(Plain-text document sources)
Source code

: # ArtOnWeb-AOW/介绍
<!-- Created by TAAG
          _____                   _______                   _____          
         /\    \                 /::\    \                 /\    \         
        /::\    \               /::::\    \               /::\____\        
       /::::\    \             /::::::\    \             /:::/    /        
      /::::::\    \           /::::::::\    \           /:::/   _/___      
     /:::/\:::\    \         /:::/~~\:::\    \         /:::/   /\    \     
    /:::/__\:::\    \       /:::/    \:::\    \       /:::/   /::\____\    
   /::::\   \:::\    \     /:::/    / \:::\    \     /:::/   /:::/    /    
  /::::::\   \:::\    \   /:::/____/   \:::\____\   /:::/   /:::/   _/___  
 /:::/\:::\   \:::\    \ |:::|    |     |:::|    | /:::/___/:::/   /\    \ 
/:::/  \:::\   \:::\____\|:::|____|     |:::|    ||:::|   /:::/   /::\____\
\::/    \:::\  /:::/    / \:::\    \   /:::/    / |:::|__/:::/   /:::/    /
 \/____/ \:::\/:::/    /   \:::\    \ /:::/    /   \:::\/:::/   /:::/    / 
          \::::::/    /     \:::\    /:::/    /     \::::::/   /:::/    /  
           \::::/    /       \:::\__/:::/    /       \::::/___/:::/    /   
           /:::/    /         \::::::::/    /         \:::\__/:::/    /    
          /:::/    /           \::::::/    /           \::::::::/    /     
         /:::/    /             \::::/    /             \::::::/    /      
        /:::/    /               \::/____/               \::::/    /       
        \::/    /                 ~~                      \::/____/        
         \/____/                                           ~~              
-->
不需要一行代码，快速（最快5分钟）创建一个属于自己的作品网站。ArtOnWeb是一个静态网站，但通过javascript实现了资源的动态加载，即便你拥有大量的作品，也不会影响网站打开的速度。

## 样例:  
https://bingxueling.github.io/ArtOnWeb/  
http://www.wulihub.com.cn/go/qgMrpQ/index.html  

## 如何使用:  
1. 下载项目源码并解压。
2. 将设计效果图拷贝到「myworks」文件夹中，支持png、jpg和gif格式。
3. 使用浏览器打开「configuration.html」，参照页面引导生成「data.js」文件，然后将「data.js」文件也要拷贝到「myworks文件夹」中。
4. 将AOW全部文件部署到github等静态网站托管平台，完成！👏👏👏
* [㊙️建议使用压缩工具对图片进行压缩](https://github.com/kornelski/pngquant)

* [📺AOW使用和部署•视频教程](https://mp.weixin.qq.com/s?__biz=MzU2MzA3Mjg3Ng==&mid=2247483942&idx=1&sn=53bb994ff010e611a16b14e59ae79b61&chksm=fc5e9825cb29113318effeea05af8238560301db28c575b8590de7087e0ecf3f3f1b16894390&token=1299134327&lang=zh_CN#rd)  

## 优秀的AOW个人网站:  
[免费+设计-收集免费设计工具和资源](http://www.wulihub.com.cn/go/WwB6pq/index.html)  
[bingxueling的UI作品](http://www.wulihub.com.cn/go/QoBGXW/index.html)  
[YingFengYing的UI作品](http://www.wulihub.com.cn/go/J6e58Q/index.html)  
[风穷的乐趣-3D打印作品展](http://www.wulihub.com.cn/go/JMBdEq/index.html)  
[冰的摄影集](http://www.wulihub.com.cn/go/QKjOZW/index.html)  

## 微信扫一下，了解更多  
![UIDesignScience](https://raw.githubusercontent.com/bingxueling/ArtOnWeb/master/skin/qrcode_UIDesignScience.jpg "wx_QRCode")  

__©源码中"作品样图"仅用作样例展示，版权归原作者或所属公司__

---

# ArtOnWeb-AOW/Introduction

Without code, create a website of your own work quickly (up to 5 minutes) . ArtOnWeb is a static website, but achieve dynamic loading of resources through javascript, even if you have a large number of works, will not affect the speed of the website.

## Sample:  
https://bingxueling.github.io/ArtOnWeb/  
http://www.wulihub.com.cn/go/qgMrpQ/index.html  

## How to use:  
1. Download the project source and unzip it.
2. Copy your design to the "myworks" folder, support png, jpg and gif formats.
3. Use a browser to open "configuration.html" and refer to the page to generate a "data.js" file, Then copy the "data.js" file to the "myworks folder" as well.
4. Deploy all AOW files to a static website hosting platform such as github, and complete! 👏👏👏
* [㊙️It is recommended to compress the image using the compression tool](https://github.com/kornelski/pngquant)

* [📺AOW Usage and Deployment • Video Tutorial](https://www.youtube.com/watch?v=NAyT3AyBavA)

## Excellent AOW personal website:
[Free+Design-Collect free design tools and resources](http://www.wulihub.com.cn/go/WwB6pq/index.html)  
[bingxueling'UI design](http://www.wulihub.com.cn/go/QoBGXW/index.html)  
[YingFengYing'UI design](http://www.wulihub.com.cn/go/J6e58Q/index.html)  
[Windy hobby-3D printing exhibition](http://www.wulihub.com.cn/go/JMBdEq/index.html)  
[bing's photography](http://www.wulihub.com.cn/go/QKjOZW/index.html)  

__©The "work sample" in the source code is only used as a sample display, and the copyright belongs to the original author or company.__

*Task statement:*
Type out the records again exactly, line for line.

*Expected output:*
Source code

: # ArtOnWeb-AOW/介绍
<!-- Created by TAAG
          _____                   _______                   _____          
         /\    \                 /::\    \                 /\    \         
        /::\    \               /::::\    \               /::\____\        
       /::::\    \             /::::::\    \             /:::/    /        
      /::::::\    \           /::::::::\    \           /:::/   _/___      
     /:::/\:::\    \         /:::/~~\:::\    \         /:::/   /\    \     
    /:::/__\:::\    \       /:::/    \:::\    \       /:::/   /::\____\    
   /::::\   \:::\    \     /:::/    / \:::\    \     /:::/   /:::/    /    
  /::::::\   \:::\    \   /:::/____/   \:::\____\   /:::/   /:::/   _/___  
 /:::/\:::\   \:::\    \ |:::|    |     |:::|    | /:::/___/:::/   /\    \ 
/:::/  \:::\   \:::\____\|:::|____|     |:::|    ||:::|   /:::/   /::\____\
\::/    \:::\  /:::/    / \:::\    \   /:::/    / |:::|__/:::/   /:::/    /
 \/____/ \:::\/:::/    /   \:::\    \ /:::/    /   \:::\/:::/   /:::/    / 
          \::::::/    /     \:::\    /:::/    /     \::::::/   /:::/    /  
           \::::/    /       \:::\__/:::/    /       \::::/___/:::/    /   
           /:::/    /         \::::::::/    /         \:::\__/:::/    /    
          /:::/    /           \::::::/    /           \::::::::/    /     
         /:::/    /             \::::/    /             \::::::/    /      
        /:::/    /               \::/____/               \::::/    /       
        \::/    /                 ~~                      \::/____/        
         \/____/                                           ~~              
-->
不需要一行代码，快速（最快5分钟）创建一个属于自己的作品网站。ArtOnWeb是一个静态网站，但通过javascript实现了资源的动态加载，即便你拥有大量的作品，也不会影响网站打开的速度。

## 样例:  
https://bingxueling.github.io/ArtOnWeb/  
http://www.wulihub.com.cn/go/qgMrpQ/index.html  

## 如何使用:  
1. 下载项目源码并解压。
2. 将设计效果图拷贝到「myworks」文件夹中，支持png、jpg和gif格式。
3. 使用浏览器打开「configuration.html」，参照页面引导生成「data.js」文件，然后将「data.js」文件也要拷贝到「myworks文件夹」中。
4. 将AOW全部文件部署到github等静态网站托管平台，完成！👏👏👏
* [㊙️建议使用压缩工具对图片进行压缩](https://github.com/kornelski/pngquant)

* [📺AOW使用和部署•视频教程](https://mp.weixin.qq.com/s?__biz=MzU2MzA3Mjg3Ng==&mid=2247483942&idx=1&sn=53bb994ff010e611a16b14e59ae79b61&chksm=fc5e9825cb29113318effeea05af8238560301db28c575b8590de7087e0ecf3f3f1b16894390&token=1299134327&lang=zh_CN#rd)  

## 优秀的AOW个人网站:  
[免费+设计-收集免费设计工具和资源](http://www.wulihub.com.cn/go/WwB6pq/index.html)  
[bingxueling的UI作品](http://www.wulihub.com.cn/go/QoBGXW/index.html)  
[YingFengYing的UI作品](http://www.wulihub.com.cn/go/J6e58Q/index.html)  
[风穷的乐趣-3D打印作品展](http://www.wulihub.com.cn/go/JMBdEq/index.html)  
[冰的摄影集](http://www.wulihub.com.cn/go/QKjOZW/index.html)  

## 微信扫一下，了解更多  
![UIDesignScience](https://raw.githubusercontent.com/bingxueling/ArtOnWeb/master/skin/qrcode_UIDesignScience.jpg "wx_QRCode")  

__©源码中"作品样图"仅用作样例展示，版权归原作者或所属公司__

---

# ArtOnWeb-AOW/Introduction

Without code, create a website of your own work quickly (up to 5 minutes) . ArtOnWeb is a static website, but achieve dynamic loading of resources through javascript, even if you have a large number of works, will not affect the speed of the website.

## Sample:  
https://bingxueling.github.io/ArtOnWeb/  
http://www.wulihub.com.cn/go/qgMrpQ/index.html  

## How to use:  
1. Download the project source and unzip it.
2. Copy your design to the "myworks" folder, support png, jpg and gif formats.
3. Use a browser to open "configuration.html" and refer to the page to generate a "data.js" file, Then copy the "data.js" file to the "myworks folder" as well.
4. Deploy all AOW files to a static website hosting platform such as github, and complete! 👏👏👏
* [㊙️It is recommended to compress the image using the compression tool](https://github.com/kornelski/pngquant)

* [📺AOW Usage and Deployment • Video Tutorial](https://www.youtube.com/watch?v=NAyT3AyBavA)

## Excellent AOW personal website:
[Free+Design-Collect free design tools and resources](http://www.wulihub.com.cn/go/WwB6pq/index.html)  
[bingxueling'UI design](http://www.wulihub.com.cn/go/QoBGXW/index.html)  
[YingFengYing'UI design](http://www.wulihub.com.cn/go/J6e58Q/index.html)  
[Windy hobby-3D printing exhibition](http://www.wulihub.com.cn/go/JMBdEq/index.html)  
[bing's photography](http://www.wulihub.com.cn/go/QKjOZW/index.html)  

__©The "work sample" in the source code is only used as a sample display, and the copyright belongs to the original author or company.__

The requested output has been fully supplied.